# Data provided
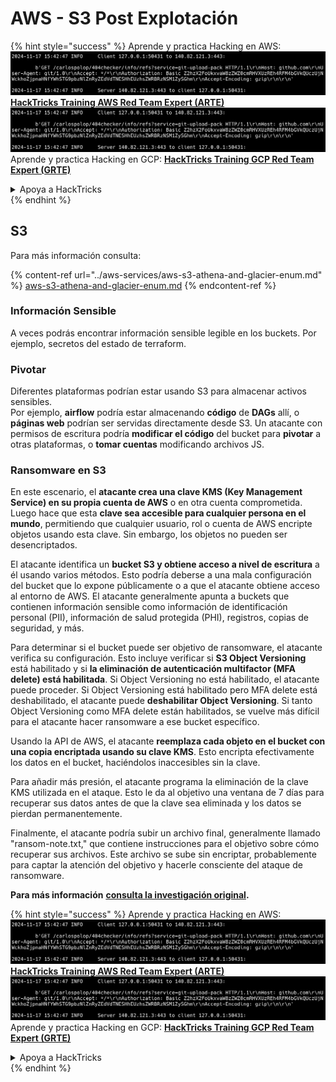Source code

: # AWS - S3 Post Explotación

{% hint style="success" %}
Aprende y practica Hacking en AWS:<img src="../../../.gitbook/assets/image (1).png" alt="" data-size="line">[**HackTricks Training AWS Red Team Expert (ARTE)**](https://training.hacktricks.xyz/courses/arte)<img src="../../../.gitbook/assets/image (1).png" alt="" data-size="line">\
Aprende y practica Hacking en GCP: <img src="../../../.gitbook/assets/image (2).png" alt="" data-size="line">[**HackTricks Training GCP Red Team Expert (GRTE)**<img src="../../../.gitbook/assets/image (2).png" alt="" data-size="line">](https://training.hacktricks.xyz/courses/grte)

<details>

<summary>Apoya a HackTricks</summary>

* Revisa los [**planes de suscripción**](https://github.com/sponsors/carlospolop)!
* **Únete al** 💬 [**grupo de Discord**](https://discord.gg/hRep4RUj7f) o al [**grupo de telegram**](https://t.me/peass) o **síguenos** en **Twitter** 🐦 [**@hacktricks\_live**](https://twitter.com/hacktricks\_live)**.**
* **Comparte trucos de hacking enviando PRs a los** [**HackTricks**](https://github.com/carlospolop/hacktricks) y [**HackTricks Cloud**](https://github.com/carlospolop/hacktricks-cloud) repos de github.

</details>
{% endhint %}

## S3

Para más información consulta:

{% content-ref url="../aws-services/aws-s3-athena-and-glacier-enum.md" %}
[aws-s3-athena-and-glacier-enum.md](../aws-services/aws-s3-athena-and-glacier-enum.md)
{% endcontent-ref %}

### Información Sensible

A veces podrás encontrar información sensible legible en los buckets. Por ejemplo, secretos del estado de terraform.

### Pivotar

Diferentes plataformas podrían estar usando S3 para almacenar activos sensibles.\
Por ejemplo, **airflow** podría estar almacenando **código** de **DAGs** allí, o **páginas web** podrían ser servidas directamente desde S3. Un atacante con permisos de escritura podría **modificar el código** del bucket para **pivotar** a otras plataformas, o **tomar cuentas** modificando archivos JS.

### Ransomware en S3

En este escenario, el **atacante crea una clave KMS (Key Management Service) en su propia cuenta de AWS** o en otra cuenta comprometida. Luego hace que esta **clave sea accesible para cualquier persona en el mundo**, permitiendo que cualquier usuario, rol o cuenta de AWS encripte objetos usando esta clave. Sin embargo, los objetos no pueden ser desencriptados.

El atacante identifica un **bucket S3 y obtiene acceso a nivel de escritura** a él usando varios métodos. Esto podría deberse a una mala configuración del bucket que lo expone públicamente o a que el atacante obtiene acceso al entorno de AWS. El atacante generalmente apunta a buckets que contienen información sensible como información de identificación personal (PII), información de salud protegida (PHI), registros, copias de seguridad, y más.

Para determinar si el bucket puede ser objetivo de ransomware, el atacante verifica su configuración. Esto incluye verificar si **S3 Object Versioning** está habilitado y si **la eliminación de autenticación multifactor (MFA delete) está habilitada**. Si Object Versioning no está habilitado, el atacante puede proceder. Si Object Versioning está habilitado pero MFA delete está deshabilitado, el atacante puede **deshabilitar Object Versioning**. Si tanto Object Versioning como MFA delete están habilitados, se vuelve más difícil para el atacante hacer ransomware a ese bucket específico.

Usando la API de AWS, el atacante **reemplaza cada objeto en el bucket con una copia encriptada usando su clave KMS**. Esto encripta efectivamente los datos en el bucket, haciéndolos inaccesibles sin la clave.

Para añadir más presión, el atacante programa la eliminación de la clave KMS utilizada en el ataque. Esto le da al objetivo una ventana de 7 días para recuperar sus datos antes de que la clave sea eliminada y los datos se pierdan permanentemente.

Finalmente, el atacante podría subir un archivo final, generalmente llamado "ransom-note.txt," que contiene instrucciones para el objetivo sobre cómo recuperar sus archivos. Este archivo se sube sin encriptar, probablemente para captar la atención del objetivo y hacerle consciente del ataque de ransomware.

**Para más información** [**consulta la investigación original**](https://rhinosecuritylabs.com/aws/s3-ransomware-part-1-attack-vector/)**.**

{% hint style="success" %}
Aprende y practica Hacking en AWS:<img src="../../../.gitbook/assets/image (1).png" alt="" data-size="line">[**HackTricks Training AWS Red Team Expert (ARTE)**](https://training.hacktricks.xyz/courses/arte)<img src="../../../.gitbook/assets/image (1).png" alt="" data-size="line">\
Aprende y practica Hacking en GCP: <img src="../../../.gitbook/assets/image (2).png" alt="" data-size="line">[**HackTricks Training GCP Red Team Expert (GRTE)**<img src="../../../.gitbook/assets/image (2).png" alt="" data-size="line">](https://training.hacktricks.xyz/courses/grte)

<details>

<summary>Apoya a HackTricks</summary>

* Revisa los [**planes de suscripción**](https://github.com/sponsors/carlospolop)!
* **Únete al** 💬 [**grupo de Discord**](https://discord.gg/hRep4RUj7f) o al [**grupo de telegram**](https://t.me/peass) o **síguenos** en **Twitter** 🐦 [**@hacktricks\_live**](https://twitter.com/hacktricks\_live)**.**
* **Comparte trucos de hacking enviando PRs a los** [**HackTricks**](https://github.com/carlospolop/hacktricks) y [**HackTricks Cloud**](https://github.com/carlospolop/hacktricks-cloud) repos de github.

</details>
{% endhint %}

# Task brief
Pictures are to be dropped; every line of the records is to be returned unchanged.

# Exercise answer
Source code

: # AWS - S3 Post Explotación

{% hint style="success" %}
Aprende y practica Hacking en AWS:<img src="../../../.gitbook/assets/image (1).png" alt="" data-size="line">[**HackTricks Training AWS Red Team Expert (ARTE)**](https://training.hacktricks.xyz/courses/arte)<img src="../../../.gitbook/assets/image (1).png" alt="" data-size="line">\
Aprende y practica Hacking en GCP: <img src="../../../.gitbook/assets/image (2).png" alt="" data-size="line">[**HackTricks Training GCP Red Team Expert (GRTE)**<img src="../../../.gitbook/assets/image (2).png" alt="" data-size="line">](https://training.hacktricks.xyz/courses/grte)

<details>

<summary>Apoya a HackTricks</summary>

* Revisa los [**planes de suscripción**](https://github.com/sponsors/carlospolop)!
* **Únete al** 💬 [**grupo de Discord**](https://discord.gg/hRep4RUj7f) o al [**grupo de telegram**](https://t.me/peass) o **síguenos** en **Twitter** 🐦 [**@hacktricks\_live**](https://twitter.com/hacktricks\_live)**.**
* **Comparte trucos de hacking enviando PRs a los** [**HackTricks**](https://github.com/carlospolop/hacktricks) y [**HackTricks Cloud**](https://github.com/carlospolop/hacktricks-cloud) repos de github.

</details>
{% endhint %}

## S3

Para más información consulta:

{% content-ref url="../aws-services/aws-s3-athena-and-glacier-enum.md" %}
[aws-s3-athena-and-glacier-enum.md](../aws-services/aws-s3-athena-and-glacier-enum.md)
{% endcontent-ref %}

### Información Sensible

A veces podrás encontrar información sensible legible en los buckets. Por ejemplo, secretos del estado de terraform.

### Pivotar

Diferentes plataformas podrían estar usando S3 para almacenar activos sensibles.\
Por ejemplo, **airflow** podría estar almacenando **código** de **DAGs** allí, o **páginas web** podrían ser servidas directamente desde S3. Un atacante con permisos de escritura podría **modificar el código** del bucket para **pivotar** a otras plataformas, o **tomar cuentas** modificando archivos JS.

### Ransomware en S3

En este escenario, el **atacante crea una clave KMS (Key Management Service) en su propia cuenta de AWS** o en otra cuenta comprometida. Luego hace que esta **clave sea accesible para cualquier persona en el mundo**, permitiendo que cualquier usuario, rol o cuenta de AWS encripte objetos usando esta clave. Sin embargo, los objetos no pueden ser desencriptados.

El atacante identifica un **bucket S3 y obtiene acceso a nivel de escritura** a él usando varios métodos. Esto podría deberse a una mala configuración del bucket que lo expone públicamente o a que el atacante obtiene acceso al entorno de AWS. El atacante generalmente apunta a buckets que contienen información sensible como información de identificación personal (PII), información de salud protegida (PHI), registros, copias de seguridad, y más.

Para determinar si el bucket puede ser objetivo de ransomware, el atacante verifica su configuración. Esto incluye verificar si **S3 Object Versioning** está habilitado y si **la eliminación de autenticación multifactor (MFA delete) está habilitada**. Si Object Versioning no está habilitado, el atacante puede proceder. Si Object Versioning está habilitado pero MFA delete está deshabilitado, el atacante puede **deshabilitar Object Versioning**. Si tanto Object Versioning como MFA delete están habilitados, se vuelve más difícil para el atacante hacer ransomware a ese bucket específico.

Usando la API de AWS, el atacante **reemplaza cada objeto en el bucket con una copia encriptada usando su clave KMS**. Esto encripta efectivamente los datos en el bucket, haciéndolos inaccesibles sin la clave.

Para añadir más presión, el atacante programa la eliminación de la clave KMS utilizada en el ataque. Esto le da al objetivo una ventana de 7 días para recuperar sus datos antes de que la clave sea eliminada y los datos se pierdan permanentemente.

Finalmente, el atacante podría subir un archivo final, generalmente llamado "ransom-note.txt," que contiene instrucciones para el objetivo sobre cómo recuperar sus archivos. Este archivo se sube sin encriptar, probablemente para captar la atención del objetivo y hacerle consciente del ataque de ransomware.

**Para más información** [**consulta la investigación original**](https://rhinosecuritylabs.com/aws/s3-ransomware-part-1-attack-vector/)**.**

{% hint style="success" %}
Aprende y practica Hacking en AWS:<img src="../../../.gitbook/assets/image (1).png" alt="" data-size="line">[**HackTricks Training AWS Red Team Expert (ARTE)**](https://training.hacktricks.xyz/courses/arte)<img src="../../../.gitbook/assets/image (1).png" alt="" data-size="line">\
Aprende y practica Hacking en GCP: <img src="../../../.gitbook/assets/image (2).png" alt="" data-size="line">[**HackTricks Training GCP Red Team Expert (GRTE)**<img src="../../../.gitbook/assets/image (2).png" alt="" data-size="line">](https://training.hacktricks.xyz/courses/grte)

<details>

<summary>Apoya a HackTricks</summary>

* Revisa los [**planes de suscripción**](https://github.com/sponsors/carlospolop)!
* **Únete al** 💬 [**grupo de Discord**](https://discord.gg/hRep4RUj7f) o al [**grupo de telegram**](https://t.me/peass) o **síguenos** en **Twitter** 🐦 [**@hacktricks\_live**](https://twitter.com/hacktricks\_live)**.**
* **Comparte trucos de hacking enviando PRs a los** [**HackTricks**](https://github.com/carlospolop/hacktricks) y [**HackTricks Cloud**](https://github.com/carlospolop/hacktricks-cloud) repos de github.

</details>
{% endhint %}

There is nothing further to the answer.